**YOUR GOAL:**
Copy each line below that contains "color".

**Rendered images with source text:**
====
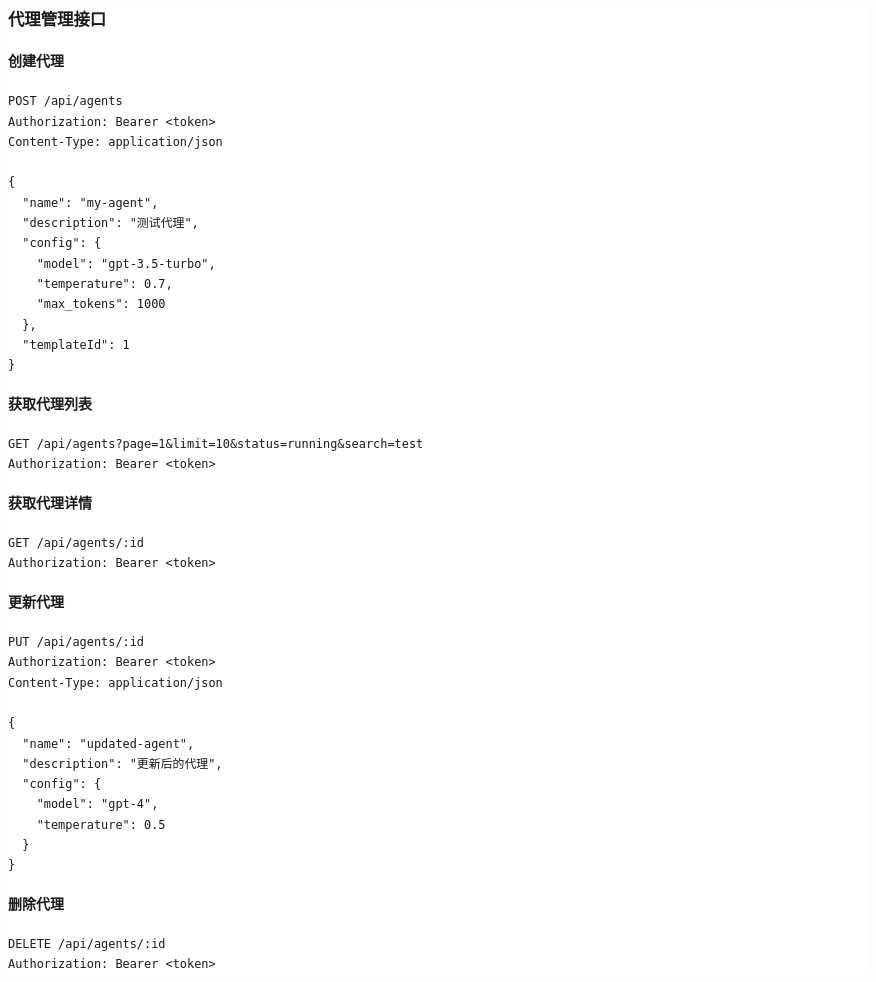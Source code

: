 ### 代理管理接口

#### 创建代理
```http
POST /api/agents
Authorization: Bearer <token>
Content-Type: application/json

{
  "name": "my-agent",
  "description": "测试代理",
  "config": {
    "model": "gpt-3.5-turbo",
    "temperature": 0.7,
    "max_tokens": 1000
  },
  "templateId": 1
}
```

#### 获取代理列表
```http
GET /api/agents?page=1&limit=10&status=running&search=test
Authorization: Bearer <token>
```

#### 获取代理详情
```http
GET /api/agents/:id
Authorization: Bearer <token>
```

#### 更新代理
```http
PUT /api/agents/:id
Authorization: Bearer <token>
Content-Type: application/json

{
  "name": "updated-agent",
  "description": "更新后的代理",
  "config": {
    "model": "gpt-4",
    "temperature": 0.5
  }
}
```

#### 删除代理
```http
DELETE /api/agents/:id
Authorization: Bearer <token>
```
====
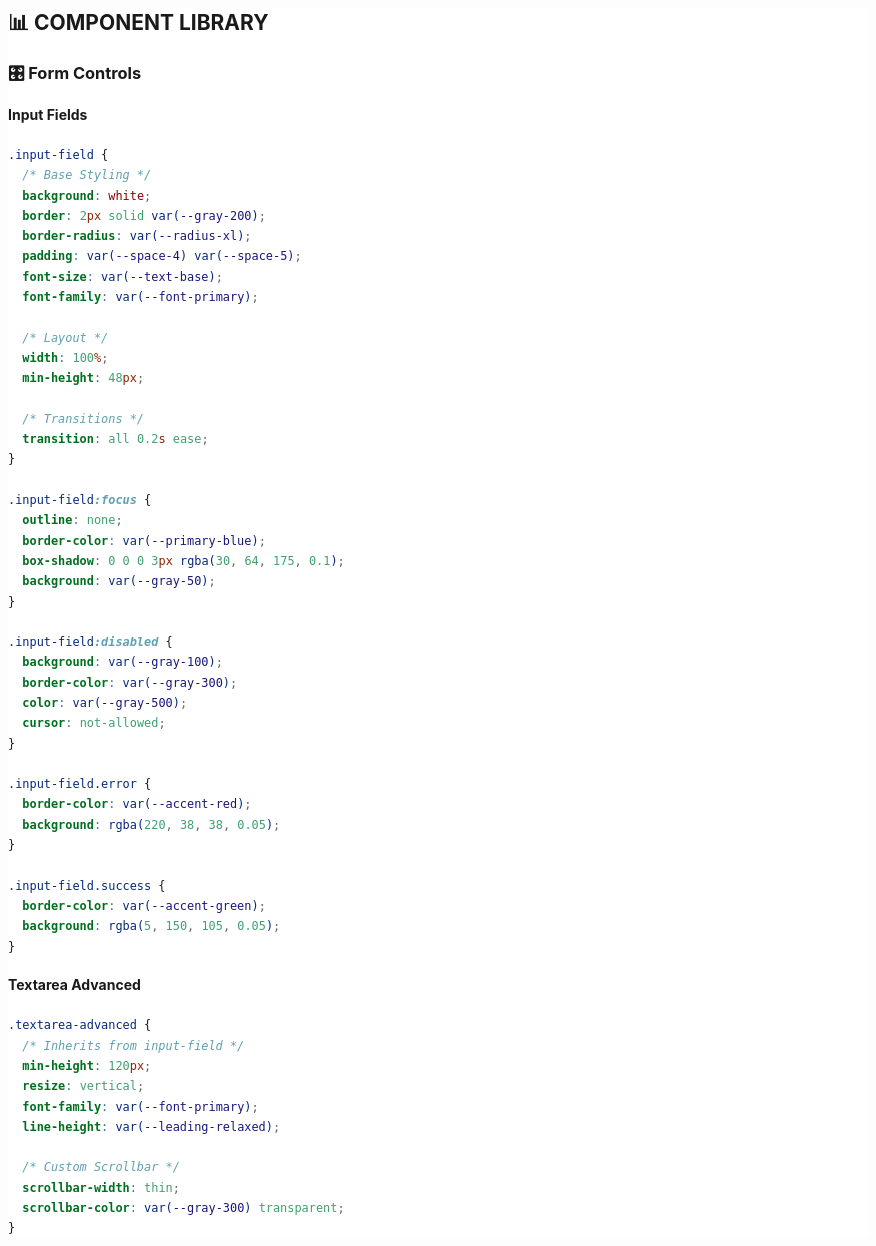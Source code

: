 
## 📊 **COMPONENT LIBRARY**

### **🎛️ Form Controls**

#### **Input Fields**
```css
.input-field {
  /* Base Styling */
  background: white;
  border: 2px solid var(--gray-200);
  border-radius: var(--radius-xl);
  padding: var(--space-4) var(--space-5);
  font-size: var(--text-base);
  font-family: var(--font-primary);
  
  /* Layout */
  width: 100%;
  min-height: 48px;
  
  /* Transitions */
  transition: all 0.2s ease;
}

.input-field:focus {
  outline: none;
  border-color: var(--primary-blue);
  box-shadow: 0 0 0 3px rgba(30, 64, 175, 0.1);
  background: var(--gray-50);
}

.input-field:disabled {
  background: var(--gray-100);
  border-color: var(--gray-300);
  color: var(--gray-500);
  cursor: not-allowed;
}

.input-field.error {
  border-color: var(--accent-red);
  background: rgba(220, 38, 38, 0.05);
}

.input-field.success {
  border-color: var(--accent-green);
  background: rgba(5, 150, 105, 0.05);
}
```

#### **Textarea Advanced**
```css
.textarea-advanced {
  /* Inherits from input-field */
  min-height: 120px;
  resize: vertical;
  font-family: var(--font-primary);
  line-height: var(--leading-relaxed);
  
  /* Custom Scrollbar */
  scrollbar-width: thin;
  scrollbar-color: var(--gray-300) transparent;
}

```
====
**ANSWER SPACE:**
  border-color: var(--primary-blue);
  border-color: var(--gray-300);
  color: var(--gray-500);
  border-color: var(--accent-red);
  border-color: var(--accent-green);
  scrollbar-color: var(--gray-300) transparent;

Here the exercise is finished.